━━━━━ DATA LISTING ━━━━━
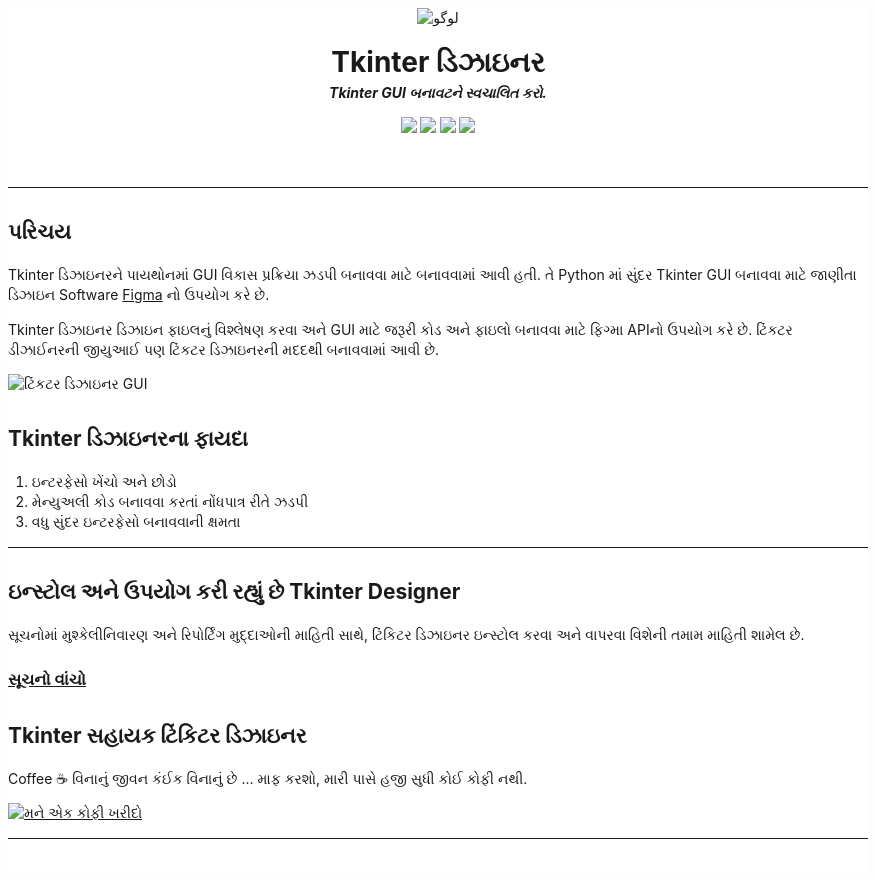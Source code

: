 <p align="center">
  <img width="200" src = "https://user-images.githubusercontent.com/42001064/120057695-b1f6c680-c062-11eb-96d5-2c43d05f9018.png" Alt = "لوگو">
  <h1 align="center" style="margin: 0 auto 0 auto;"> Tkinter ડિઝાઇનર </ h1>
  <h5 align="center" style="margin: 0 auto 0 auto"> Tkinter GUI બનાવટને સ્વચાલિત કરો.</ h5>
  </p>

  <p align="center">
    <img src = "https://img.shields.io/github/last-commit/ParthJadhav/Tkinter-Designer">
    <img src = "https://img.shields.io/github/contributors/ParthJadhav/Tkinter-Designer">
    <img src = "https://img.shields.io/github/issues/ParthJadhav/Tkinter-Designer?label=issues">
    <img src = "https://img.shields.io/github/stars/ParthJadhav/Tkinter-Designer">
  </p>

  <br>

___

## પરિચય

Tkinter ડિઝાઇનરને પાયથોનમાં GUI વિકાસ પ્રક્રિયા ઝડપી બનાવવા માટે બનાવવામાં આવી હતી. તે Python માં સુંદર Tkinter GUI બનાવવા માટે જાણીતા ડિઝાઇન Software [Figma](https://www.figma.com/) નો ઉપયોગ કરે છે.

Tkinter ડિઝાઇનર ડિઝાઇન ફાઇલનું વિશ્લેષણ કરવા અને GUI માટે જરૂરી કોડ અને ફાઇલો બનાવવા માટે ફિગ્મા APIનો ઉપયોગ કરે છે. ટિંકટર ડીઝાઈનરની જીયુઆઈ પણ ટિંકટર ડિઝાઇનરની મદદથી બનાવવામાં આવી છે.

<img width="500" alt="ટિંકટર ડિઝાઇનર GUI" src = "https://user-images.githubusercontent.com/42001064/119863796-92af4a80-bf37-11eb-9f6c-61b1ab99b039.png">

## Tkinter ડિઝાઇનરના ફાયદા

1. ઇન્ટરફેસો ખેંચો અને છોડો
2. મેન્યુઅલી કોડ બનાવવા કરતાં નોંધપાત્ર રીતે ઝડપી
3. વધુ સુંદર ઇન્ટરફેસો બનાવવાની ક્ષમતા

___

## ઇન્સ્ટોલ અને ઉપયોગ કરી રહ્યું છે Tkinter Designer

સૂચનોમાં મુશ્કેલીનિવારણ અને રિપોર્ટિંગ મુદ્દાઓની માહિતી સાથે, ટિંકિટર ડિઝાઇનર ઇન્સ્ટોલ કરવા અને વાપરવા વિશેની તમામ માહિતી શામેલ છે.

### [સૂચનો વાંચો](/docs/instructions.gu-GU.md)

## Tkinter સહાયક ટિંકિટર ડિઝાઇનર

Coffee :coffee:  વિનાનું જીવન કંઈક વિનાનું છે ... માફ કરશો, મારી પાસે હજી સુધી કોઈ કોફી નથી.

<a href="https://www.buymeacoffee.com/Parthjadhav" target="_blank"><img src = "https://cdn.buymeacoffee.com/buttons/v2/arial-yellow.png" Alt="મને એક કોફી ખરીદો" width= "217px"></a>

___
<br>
━━━━━
» **ASSIGNMENT**: Copy exactly the lines of the listing above, beginning at the line with "કોઈ કોફી નથી." and ending at its final line; write out nothing else.

» **ANSWER BOX**:
Coffee :coffee:  વિનાનું જીવન કંઈક વિનાનું છે ... માફ કરશો, મારી પાસે હજી સુધી કોઈ કોફી નથી.

<a href="https://www.buymeacoffee.com/Parthjadhav" target="_blank"><img src = "https://cdn.buymeacoffee.com/buttons/v2/arial-yellow.png" Alt="મને એક કોફી ખરીદો" width= "217px"></a>

___
<br>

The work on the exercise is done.